Quoting a customer is a respectable proof point in my opinion. The only problem I see is that there is no detail about the claim. For instance, the quote says “rates of four terabytes an hour […]” There is a big difference between stating a loading rate and a loading result. For example, this Greenplum customer cites a rate of 4TB/h (about 1.1GB/s) without mention of the configuration. Let’s suppose for a moment that the configuration is a DWAPP-DW40, which is the largest single-rack configuration available (to my knowledge) from Greenplum. I admit I don’t know enough about Greenplum architecture to know, but depending on how RAM is used by the four Sun fire x4500 servers in the configuration (aggregate 64 GB), it is conceivable that the customer could “load” data at a 40 TB/h rate for an entire minute without touching magnetic media.
I presume Greenplum doesn’t cache bulk-inserted data, but the point I’m trying to make is the difference between a loading rate and a loading result. It is a significant difference. Am I off my rocker? Well, let’s think about this. The Greenplum customer stated that they are “loading at rates of four terabytes an hour, consistently.” Who amongst you thinks the customer stages up exactly 1TB of data in production and then plops it into the database with stopwatch in hand? Is there a chance the customer loads, say, 0.42 or 1.42 terabytes as a timed procedure and normalizes the result to a per-hour rate? Of course that is possible and totally reasonable. So why would it be totally absurd for me to suggest that perhaps the case is an occasional load of, say, 100 gigabytes taking about 350 seconds (also an approximate 4TB/h rate)? What if it is 20 gigabytes loading in a single minute repeated every few minutes? That too is a 4TB/h rate. And, honestly, both would be truthful and valid depending on the site requirements. The point is we don’t know. But I’m not going to totally discount the information because it is missing something I deem essential.
I’m willing to take the information reported by the Greenplum customer and say, “Yes, 4 TB/h is a good load rate!” Thus, I have answered the blog reader’s original question about bulk loading vis a vis the recent Greenplum news on the topic.
The NETWORKWORLD article quotes Ben Werther, director of product marketing at Greenplum, as having said:
This is definitely the fastest in the industry, [ … ] Netezza for example quotes 500GB an hour, and we have not seen anyone doing more than 1TB an hour.
Well, I think Ben has it wrong. Vertica has a proof point of a loading result of 5.4 terabytes in 57 minutes 21.5 seconds which is a rate of 5.65 TB/h. This result was independently validated (no doubt a paid engagement which is no-less valid) and to be trusted. So, Ben’s statement represents a 5X under-exaggeration, which is better than 100X, 100X+ exaggerations I occasionally rant about.

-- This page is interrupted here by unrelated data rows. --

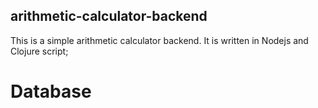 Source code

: ## arithmetic-calculator-backend

This is a simple arithmetic calculator backend. It is written in Nodejs and Clojure script;




# Database  

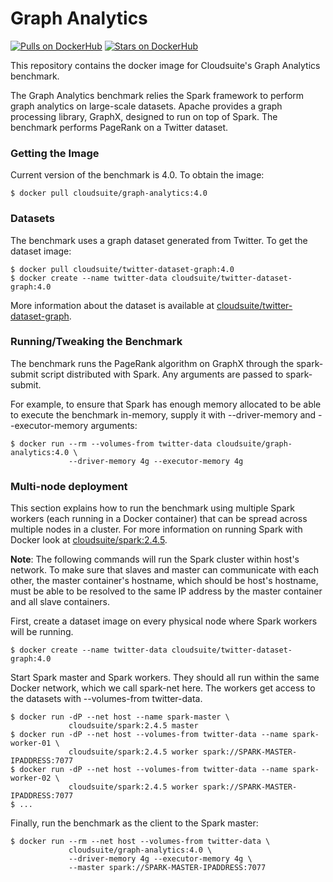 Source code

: # Graph Analytics #

[![Pulls on DockerHub][dhpulls]][dhrepo]
[![Stars on DockerHub][dhstars]][dhrepo]

This repository contains the docker image for Cloudsuite's Graph Analytics benchmark.

The Graph Analytics benchmark relies the Spark framework to perform graph analytics on large-scale datasets. Apache provides a graph processing library, GraphX, designed to run on top of Spark. The benchmark performs PageRank on a Twitter dataset.

### Getting the Image

Current version of the benchmark is 4.0. To obtain the image:

    $ docker pull cloudsuite/graph-analytics:4.0

### Datasets

The benchmark uses a graph dataset generated from Twitter. To get the dataset image:

    $ docker pull cloudsuite/twitter-dataset-graph:4.0
    $ docker create --name twitter-data cloudsuite/twitter-dataset-graph:4.0

More information about the dataset is available at
[cloudsuite/twitter-dataset-graph][ml-dhrepo].

### Running/Tweaking the Benchmark

The benchmark runs the PageRank algorithm on GraphX through the spark-submit script distributed with Spark. Any arguments are passed to spark-submit.

For example, to ensure that Spark has enough memory allocated to be able to execute the benchmark in-memory, supply it with --driver-memory and  --executor-memory arguments:

    $ docker run --rm --volumes-from twitter-data cloudsuite/graph-analytics:4.0 \
                 --driver-memory 4g --executor-memory 4g

### Multi-node deployment

This section explains how to run the benchmark using multiple Spark
workers (each running in a Docker container) that can be spread across
multiple nodes in a cluster. For more information on running Spark
with Docker look at [cloudsuite/spark:2.4.5][spark-dhrepo].

**Note**: The following commands will run the Spark cluster within host's network. To make sure that slaves and master can communicate with each other, the master container's hostname, which should be host's hostname, must be able to be resolved to the same IP address by the master container and all slave containers. 

First, create a dataset image on every physical node where Spark
workers will be running.

    $ docker create --name twitter-data cloudsuite/twitter-dataset-graph:4.0

Start Spark master and Spark workers. They should all run within the same Docker network, which we call spark-net here. The workers get access to the datasets with --volumes-from twitter-data.

    $ docker run -dP --net host --name spark-master \
                 cloudsuite/spark:2.4.5 master
    $ docker run -dP --net host --volumes-from twitter-data --name spark-worker-01 \
                 cloudsuite/spark:2.4.5 worker spark://SPARK-MASTER-IPADDRESS:7077
    $ docker run -dP --net host --volumes-from twitter-data --name spark-worker-02 \
                 cloudsuite/spark:2.4.5 worker spark://SPARK-MASTER-IPADDRESS:7077
    $ ...

Finally, run the benchmark as the client to the Spark master:

    $ docker run --rm --net host --volumes-from twitter-data \
                 cloudsuite/graph-analytics:4.0 \
                 --driver-memory 4g --executor-memory 4g \
                 --master spark://SPARK-MASTER-IPADDRESS:7077

[dhrepo]: https://hub.docker.com/r/cloudsuite/graph-analytics/ "DockerHub Page"
[dhpulls]: https://img.shields.io/docker/pulls/cloudsuite/graph-analytics.svg "Go to DockerHub Page"
[dhstars]: https://img.shields.io/docker/stars/cloudsuite/graph-analytics.svg "Go to DockerHub Page"
[ml-dhrepo]: https://hub.docker.com/r/cloudsuite/twitter-dataset-graph/
[spark-dhrepo]: https://hub.docker.com/r/cloudsuite/spark/
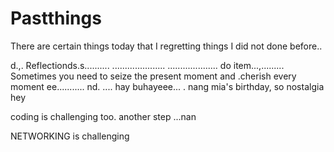 # Pastthings

There are certain things today that I regretting things I did not done before..

d.,.
Reflectionds.s..........
.....................
....................
do item...,.........
Sometimes you need to seize the present moment and .cherish every moment ee...........
nd.
....
hay buhayeee...
.
nang mia's birthday, so nostalgia
hey

coding is challenging too.
another step ...nan

NETWORKING is challenging 
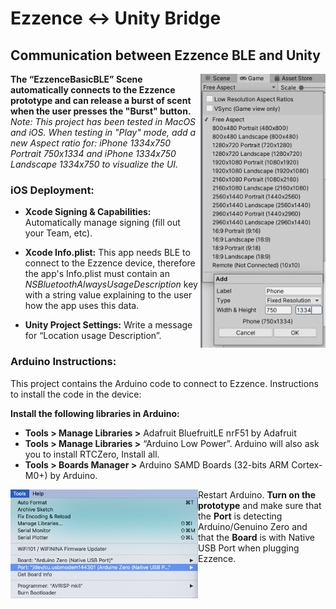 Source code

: # Ezzence <-> Unity Bridge
## **Communication between Ezzence BLE and Unity**
<img align="right" src="README_Pictures/README_picture_1.png" width="200"/>

**The “EzzenceBasicBLE” Scene automatically connects to the Ezzence prototype and can release a burst of scent when the user presses the "Burst" button.**
*Note: This project has been tested in MacOS and iOS. When testing in "Play" mode, add a new Aspect ratio for: iPhone 1334x750 Portrait 750x1334 and iPhone 1334x750 Landscape 1334x750 to visualize the UI.*



### iOS Deployment:

* **Xcode Signing & Capabilities:** Automatically manage signing (fill out your Team, etc).

* **Xcode Info.plist:** This app needs BLE to connect to the Ezzence device, therefore the app's Info.plist must contain an *NSBluetoothAlwaysUsageDescription* key with a string value explaining to the user how the app uses this data.

* **Unity Project Settings:** Write a message for “Location usage Description”.


### Arduino Instructions:

This project contains the Arduino code to connect to Ezzence.
Instructions to install the code in the device:

**Install the following libraries in Arduino:**
* **Tools > Manage Libraries >** Adafruit BluefruitLE nrF51 by Adafruit
* **Tools > Manage Libraries >** “Arduino Low Power”. Arduino will also ask you to install RTCZero, Install all.
* **Tools > Boards Manager >** Arduino SAMD Boards (32-bits ARM Cortex-M0+) by Arduino. 

<img align="left" src="README_Pictures/README_picture2.png" width="300"/>

Restart Arduino. **Turn on the prototype** and make sure that the **Port** is detecting Arduino/Genuino Zero and that the **Board** is with Native USB Port when plugging Ezzence.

A Word About the Vertica Bulk-Loading Result
It used TPC-H DBGEN to load data into a 3rd normal form schema. While I’m not going to totally discount a test because it doesn’t embody a tutorial on schema design, many readers may not know this fact about that particular proof point. The proof point is about data loading, not about schema design. The blocks of data were splat upon the round, brown spinning thingies at the reported, validated rate. No questioning that. Schemas have nothing to do with that though and thus it is just fine to use a 3rd normal form schema for such a proof point.
Greenplum and Vertica have good proof points out there for bulk data loading and single-rack HP Oracle Database Machine cannot bulk-load data faster than roughly 25 terabytes per hour. Oracle’s competitors rest on hopes that the actual bulk-loading capability of HP Oracle Database Machine is a small fraction of that. For the time being, it seems, that will remain the status quo.
I’ve lived prior lives wishing the competition was pidgeon-holed one way or the other.